Un homme fini - Giovanni Papini
2. une centaine de livres
Je ne faisais pas que lire : je rêvais, repensais, reconstruisais, m’efforçais de deviner. Pour moi, tous ces livres étaient sacrés et je prenais absolument au sérieux tout ce qu’ils contenaient. Je ne distinguais pas entre histoire et légende, entre fait et imagination : les caractères d’imprimerie étaient à mes yeux témoins infaillibles de vérité.

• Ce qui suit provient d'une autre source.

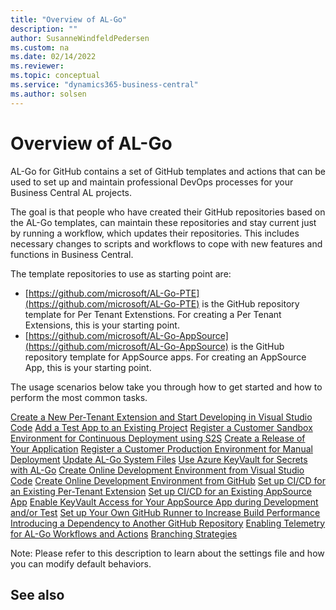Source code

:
 ```yaml
---
title: "Overview of AL-Go"
description: ""
author: SusanneWindfeldPedersen
ms.custom: na
ms.date: 02/14/2022
ms.reviewer: 
ms.topic: conceptual
ms.service: "dynamics365-business-central"
ms.author: solsen
---
```


# Overview of AL-Go

AL-Go for GitHub contains a set of GitHub templates and actions that can be used to set up and maintain professional DevOps processes for your Business Central AL projects.

The goal is that people who have created their GitHub repositories based on the AL-Go templates, can maintain these repositories and stay current just by running a workflow, which updates their repositories. This includes necessary changes to scripts and workflows to cope with new features and functions in Business Central.

The template repositories to use as starting point are:

- [https://github.com/microsoft/AL-Go-PTE](https://github.com/microsoft/AL-Go-PTE) is the GitHub repository template for Per Tenant Extenstions. For creating a Per Tenant Extensions, this is your starting point.
- [https://github.com/microsoft/AL-Go-AppSource](https://github.com/microsoft/AL-Go-AppSource) is the GitHub repository template for AppSource apps. For creating an AppSource App, this is your starting point.


The usage scenarios below take you through how to get started and how to perform the most common tasks.

[Create a New Per-Tenant Extension and Start Developing in Visual Studio Code](get-started.md)
[Add a Test App to an Existing Project](algo-add-test-app.md)
[Register a Customer Sandbox Environment for Continuous Deployment using S2S](algo-register-sandbox-env-md)
[Create a Release of Your Application](algo-create-release-app.md)
[Register a Customer Production Environment for Manual Deployment](algo-register-cust-prod-env.md)
[Update AL-Go System Files](algo-update-system-files.md)
[Use Azure KeyVault for Secrets with AL-Go](algo-enable-keyvault-app-development.md)
[Create Online Development Environment from Visual Studio Code](algo-create-online-dev-env-vscode.md)
[Create Online Development Environment from GitHub](algo-create-online-dev-env-github.md)
[Set up CI/CD for an Existing Per-Tenant Extension](algo-setup-cicd-existing-pte.md)
[Set up CI/CD for an Existing AppSource App](algo-setup-cicd-existing-app.md)
[Enable KeyVault Access for Your AppSource App during Development and/or Test](algo-enable-keyvault-app-development.md)
[Set up Your Own GitHub Runner to Increase Build Performance](algo-setup-github-runner-performance.md)
[Introducing a Dependency to Another GitHub Repository](algo-dependency-app-github.md)
[Enabling Telemetry for AL-Go Workflows and Actions](algo-enabling-telemetry.md)
[Branching Strategies](algo-branching-strategy.md)

Note: Please refer to this description to learn about the settings file and how you can modify default behaviors.


## See also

Pour moi, la vérité n’était pas celle de l’école, de la rue, de la maison, mais bien plutôt celle des livres - là où je me sentais vivre plus fort. Certains après-midi brûlants d’été je voyais Garibaldi, le manteau soulevé par la brise, galoper parmi les troupeaux et les fusillades de la pampa; les matins mornes et pluvieux j’étais avec le comte Alfieri qui jurait contre les chevaux et les vers sur toutes les routes postales d’Europe ; et le soir je frémissais de haine patriotique ou de grandiloquente fureur de gloire avec les grands hommes d’un Plutarque imprimé menu en quantité de petits volumes couverts de papier couleur saphir.
C’est dans ces livres que je trouvai aussi les premières invites à réfléchir.
3. un million de livres
Et chacun de ces livres renfermait ce que je cherchais, offrait la nourriture qui me convenait : histoires d’empereurs et poèmes de batailles, vies de demi-dieux, livres sacrés de peuples disparus, et les sciences de toutes choses et les vers de tous les poètes et le systèmes de tous les philosophes. Et ces milliers de promesses en lettres d’or m’étaient destinées : sur un ordre de moi, les volumes qui attendaient sous la poussière, derrière le grillage serré des étagères, descendraient vers moi, et je les ouvrirais, les feuilletterais et les dévorerais tout à mon aise!
8. la découverte du mal
À cet âge, la vaine question de toujours se représenta à mon esprit dans les même termes que, de tous temps, à toutes les victimes de l’ennui : La vie vaut-elle la peine d’être vécue ?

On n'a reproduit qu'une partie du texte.